Chronic pain is a difficult thing for health care professionals to treat. Even those of us that dedicate our practice to helping people with these conditions often find the situation frustrating. For patients that haven't found the physician or team that really "gets them" this journey can be very confusing, and lonely. Pelvic pain conditions can be especially difficult because so few of the specialist trained to treat these organs (gynecologist and urologists) are knowledgeable about the pain inducing syndromes; such as IC, vulvodynia, and pelvic floor dysfunction. There are areas of the country where finding a professional that is competent in treating these conditions is nearly impossible, unless you are willing, and able to travel.

The good news is that there is a lot of information available to health-care professionals that are willing to learn from it. Unfortunately, as a patient, you may be the only person alerting your doctor to the need to become educated.

The average interstitial cystitis patient seeks treatment for 4.2 years, from 4.9 doctors before getting a diagnosis.

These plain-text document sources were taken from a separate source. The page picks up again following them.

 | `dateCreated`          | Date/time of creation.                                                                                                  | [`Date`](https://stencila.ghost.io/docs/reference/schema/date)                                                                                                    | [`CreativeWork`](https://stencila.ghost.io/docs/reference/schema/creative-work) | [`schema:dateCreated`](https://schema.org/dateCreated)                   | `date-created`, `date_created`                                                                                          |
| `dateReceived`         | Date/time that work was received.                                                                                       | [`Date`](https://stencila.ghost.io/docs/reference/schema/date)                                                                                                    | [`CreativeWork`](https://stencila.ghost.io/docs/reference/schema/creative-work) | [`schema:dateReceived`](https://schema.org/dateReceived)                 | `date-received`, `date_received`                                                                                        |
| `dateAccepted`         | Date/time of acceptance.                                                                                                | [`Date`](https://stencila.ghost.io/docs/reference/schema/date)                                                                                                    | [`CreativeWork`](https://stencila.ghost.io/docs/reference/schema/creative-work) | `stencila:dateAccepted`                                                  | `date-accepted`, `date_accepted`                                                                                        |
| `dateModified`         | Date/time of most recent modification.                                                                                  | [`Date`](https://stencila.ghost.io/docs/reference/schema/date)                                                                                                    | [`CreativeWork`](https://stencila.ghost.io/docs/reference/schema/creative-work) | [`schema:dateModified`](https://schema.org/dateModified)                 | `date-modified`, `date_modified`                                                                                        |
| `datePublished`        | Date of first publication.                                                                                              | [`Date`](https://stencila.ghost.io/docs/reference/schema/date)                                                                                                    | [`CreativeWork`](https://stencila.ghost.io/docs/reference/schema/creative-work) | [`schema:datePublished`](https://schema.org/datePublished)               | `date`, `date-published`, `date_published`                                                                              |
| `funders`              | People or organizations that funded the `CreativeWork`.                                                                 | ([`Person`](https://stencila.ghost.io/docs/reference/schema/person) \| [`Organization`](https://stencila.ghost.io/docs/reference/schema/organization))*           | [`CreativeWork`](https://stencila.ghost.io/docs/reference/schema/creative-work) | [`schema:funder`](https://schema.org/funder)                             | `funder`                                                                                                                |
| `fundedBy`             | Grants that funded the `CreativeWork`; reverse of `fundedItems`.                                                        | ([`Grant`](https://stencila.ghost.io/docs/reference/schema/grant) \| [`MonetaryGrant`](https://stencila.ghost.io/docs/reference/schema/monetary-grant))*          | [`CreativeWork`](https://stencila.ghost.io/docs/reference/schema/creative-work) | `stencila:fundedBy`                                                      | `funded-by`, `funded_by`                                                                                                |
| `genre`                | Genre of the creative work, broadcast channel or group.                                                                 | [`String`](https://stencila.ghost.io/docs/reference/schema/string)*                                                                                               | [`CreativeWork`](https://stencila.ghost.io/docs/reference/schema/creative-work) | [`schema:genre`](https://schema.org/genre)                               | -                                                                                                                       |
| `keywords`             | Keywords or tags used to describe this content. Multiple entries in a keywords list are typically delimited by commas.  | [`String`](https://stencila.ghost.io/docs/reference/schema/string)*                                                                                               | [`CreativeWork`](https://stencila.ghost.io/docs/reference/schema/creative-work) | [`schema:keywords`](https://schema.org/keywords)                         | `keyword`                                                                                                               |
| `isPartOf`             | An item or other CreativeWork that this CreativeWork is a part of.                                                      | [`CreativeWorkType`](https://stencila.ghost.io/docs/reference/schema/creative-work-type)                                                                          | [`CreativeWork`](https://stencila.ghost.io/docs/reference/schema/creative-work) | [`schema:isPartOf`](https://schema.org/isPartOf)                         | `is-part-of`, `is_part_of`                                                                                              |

Vulvodynia patients have a similar struggle. Most of us don't have the resources, time, or inclination to doctor shop; however, if you have a painful condition that is not resolving, and your doctor does not seem to be looking at new options, it is time to have a very serious discussion.

Talk about the elephant!

This is where the team approach to healthcare comes in. You are the captain of your team. If your doctor has ruled out controllable infections and the big scary things like cancer, and still hasn't found a cause for your condition, discuss possibilities. Do you need to see a specialist? A different specialist? A third specialist?

Once you have a diagnosis - you have decisions to make. Can your current team of professionals help you? If they are unfamiliar with the condition, are they willing to learn? The Interstitial Cystitis Association, National Vulvadynia Association, and International Pelvic Pain Society (see side-bar for web-sites) all have excellent physician information services. Don't write off your doctor and/or therapist if they are unfamiliar with the condition, especially if you are unable to locate an available expert, as long as they are willing to work with you and learn. Even the experts don't have all of the answers, and it is the ability to listen to the patient, and adjust treatment accordingly that brings about the best outcomes.

When talking to your doctor or other professional:

  • Be informed. Bring information to share. Web addresses, articles, and books that you are willing to leave with them. They may only skim the information, but they will have it as a reference.
  • Be prepared. Write your questions down. Keeping a list of questions that you can add to over several days works better than jotting things down in the waiting room.
  • Be patient. Your doctor has a busy practice. If you bombard him with a million questions and info when he doesn't expect it, and has a full waiting room, the conversation is destined to be disappointing at best. Let the office know ahead of time you have a lot of questions, and plan to be awhile
  • Be Firm. Your doctor works for you. If an open, compassionate dialogue is not possible, find a new doctor. There is an elephant in your refrigerator, and it takes communication to send it packing.